What to work on
Once you reach the line containing "To get started" in the entries below, write out that line and each one after it down to the line containing "[LICENSE](LICENSE.txt) file for details.", exactly and with nothing added.

Material provided
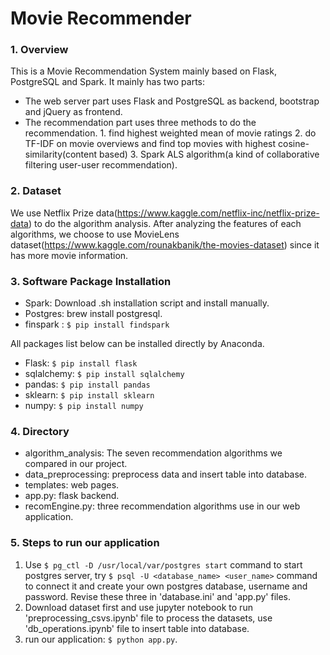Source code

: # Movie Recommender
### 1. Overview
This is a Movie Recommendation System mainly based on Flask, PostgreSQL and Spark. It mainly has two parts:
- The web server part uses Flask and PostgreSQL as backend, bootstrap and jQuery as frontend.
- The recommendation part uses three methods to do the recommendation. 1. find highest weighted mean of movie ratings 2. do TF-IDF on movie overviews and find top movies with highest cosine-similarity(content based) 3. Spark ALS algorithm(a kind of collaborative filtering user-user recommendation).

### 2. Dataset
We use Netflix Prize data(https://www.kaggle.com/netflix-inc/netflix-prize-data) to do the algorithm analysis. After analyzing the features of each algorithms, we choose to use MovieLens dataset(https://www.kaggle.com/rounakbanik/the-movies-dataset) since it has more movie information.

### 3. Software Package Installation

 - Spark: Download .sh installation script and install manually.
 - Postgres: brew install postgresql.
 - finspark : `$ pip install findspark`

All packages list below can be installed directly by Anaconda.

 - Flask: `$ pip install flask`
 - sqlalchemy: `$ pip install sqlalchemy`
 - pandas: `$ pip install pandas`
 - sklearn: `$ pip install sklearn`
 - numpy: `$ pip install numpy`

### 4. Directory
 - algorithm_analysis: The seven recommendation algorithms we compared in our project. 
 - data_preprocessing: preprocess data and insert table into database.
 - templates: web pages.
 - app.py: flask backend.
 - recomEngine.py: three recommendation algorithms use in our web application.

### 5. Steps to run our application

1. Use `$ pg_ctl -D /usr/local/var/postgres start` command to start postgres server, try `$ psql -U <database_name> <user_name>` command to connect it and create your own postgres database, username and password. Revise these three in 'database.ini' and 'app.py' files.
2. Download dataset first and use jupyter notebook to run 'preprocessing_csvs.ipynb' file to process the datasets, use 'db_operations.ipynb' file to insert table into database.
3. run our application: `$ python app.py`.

--

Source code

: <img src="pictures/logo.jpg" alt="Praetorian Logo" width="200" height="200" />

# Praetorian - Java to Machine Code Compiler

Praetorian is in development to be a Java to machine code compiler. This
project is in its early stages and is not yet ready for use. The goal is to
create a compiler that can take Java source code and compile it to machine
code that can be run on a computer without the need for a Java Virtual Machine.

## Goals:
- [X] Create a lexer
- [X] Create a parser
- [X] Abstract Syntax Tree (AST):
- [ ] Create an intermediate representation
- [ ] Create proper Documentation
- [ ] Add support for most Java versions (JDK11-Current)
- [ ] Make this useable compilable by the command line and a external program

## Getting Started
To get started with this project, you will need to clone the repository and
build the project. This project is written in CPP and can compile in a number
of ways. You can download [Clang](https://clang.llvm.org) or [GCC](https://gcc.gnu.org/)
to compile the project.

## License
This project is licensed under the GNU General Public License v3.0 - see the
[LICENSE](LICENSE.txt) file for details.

Solution for this task
To get started with this project, you will need to clone the repository and
build the project. This project is written in CPP and can compile in a number
of ways. You can download [Clang](https://clang.llvm.org) or [GCC](https://gcc.gnu.org/)
to compile the project.

## License
This project is licensed under the GNU General Public License v3.0 - see the
[LICENSE](LICENSE.txt) file for details.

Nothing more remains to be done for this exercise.